Please list all lines of the material below in which the string "NoSuch" occurs.

Given entries below:

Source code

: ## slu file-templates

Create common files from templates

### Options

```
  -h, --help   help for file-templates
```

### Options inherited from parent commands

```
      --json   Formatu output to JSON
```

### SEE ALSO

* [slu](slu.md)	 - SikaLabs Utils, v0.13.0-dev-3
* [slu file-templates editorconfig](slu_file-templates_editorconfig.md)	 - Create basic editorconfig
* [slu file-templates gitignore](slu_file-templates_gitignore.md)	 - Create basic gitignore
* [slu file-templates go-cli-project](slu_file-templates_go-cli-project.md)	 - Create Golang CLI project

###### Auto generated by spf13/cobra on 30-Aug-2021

End of Given entries.
Given entries below:

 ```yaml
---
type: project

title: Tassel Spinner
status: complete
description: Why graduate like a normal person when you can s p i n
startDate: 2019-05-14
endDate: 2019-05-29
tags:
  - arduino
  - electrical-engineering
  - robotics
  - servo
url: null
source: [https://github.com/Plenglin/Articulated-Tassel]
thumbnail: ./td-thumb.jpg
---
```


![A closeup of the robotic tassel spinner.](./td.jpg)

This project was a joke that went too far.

End of Given entries.
Given entries below:

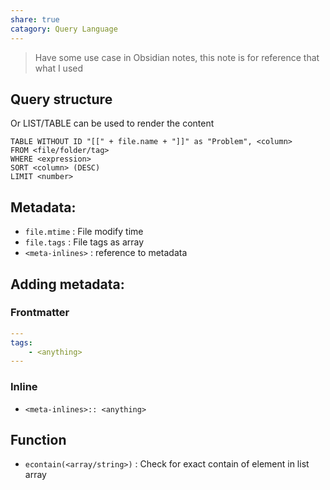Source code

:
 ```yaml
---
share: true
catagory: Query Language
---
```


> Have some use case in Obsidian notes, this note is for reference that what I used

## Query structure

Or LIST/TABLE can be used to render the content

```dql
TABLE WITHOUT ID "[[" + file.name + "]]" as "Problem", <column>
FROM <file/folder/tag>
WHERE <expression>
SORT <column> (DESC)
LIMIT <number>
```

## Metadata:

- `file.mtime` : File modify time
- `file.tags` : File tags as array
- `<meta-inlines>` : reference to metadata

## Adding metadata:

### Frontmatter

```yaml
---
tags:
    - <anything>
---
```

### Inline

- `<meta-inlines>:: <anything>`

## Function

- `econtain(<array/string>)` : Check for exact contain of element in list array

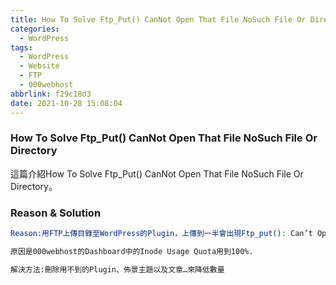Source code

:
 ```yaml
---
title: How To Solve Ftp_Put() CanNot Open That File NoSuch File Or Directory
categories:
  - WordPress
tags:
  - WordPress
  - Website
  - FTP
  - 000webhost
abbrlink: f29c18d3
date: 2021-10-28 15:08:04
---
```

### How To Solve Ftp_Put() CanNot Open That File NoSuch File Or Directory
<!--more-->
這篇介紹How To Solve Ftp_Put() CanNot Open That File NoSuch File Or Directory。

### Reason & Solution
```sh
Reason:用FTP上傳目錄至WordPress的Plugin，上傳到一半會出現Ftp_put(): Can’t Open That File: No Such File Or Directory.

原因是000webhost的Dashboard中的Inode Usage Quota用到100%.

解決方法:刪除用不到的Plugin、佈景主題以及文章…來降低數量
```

End of Given entries.

Response for this exercise:
title: How To Solve Ftp_Put() CanNot Open That File NoSuch File Or Directory
### How To Solve Ftp_Put() CanNot Open That File NoSuch File Or Directory
這篇介紹How To Solve Ftp_Put() CanNot Open That File NoSuch File Or Directory。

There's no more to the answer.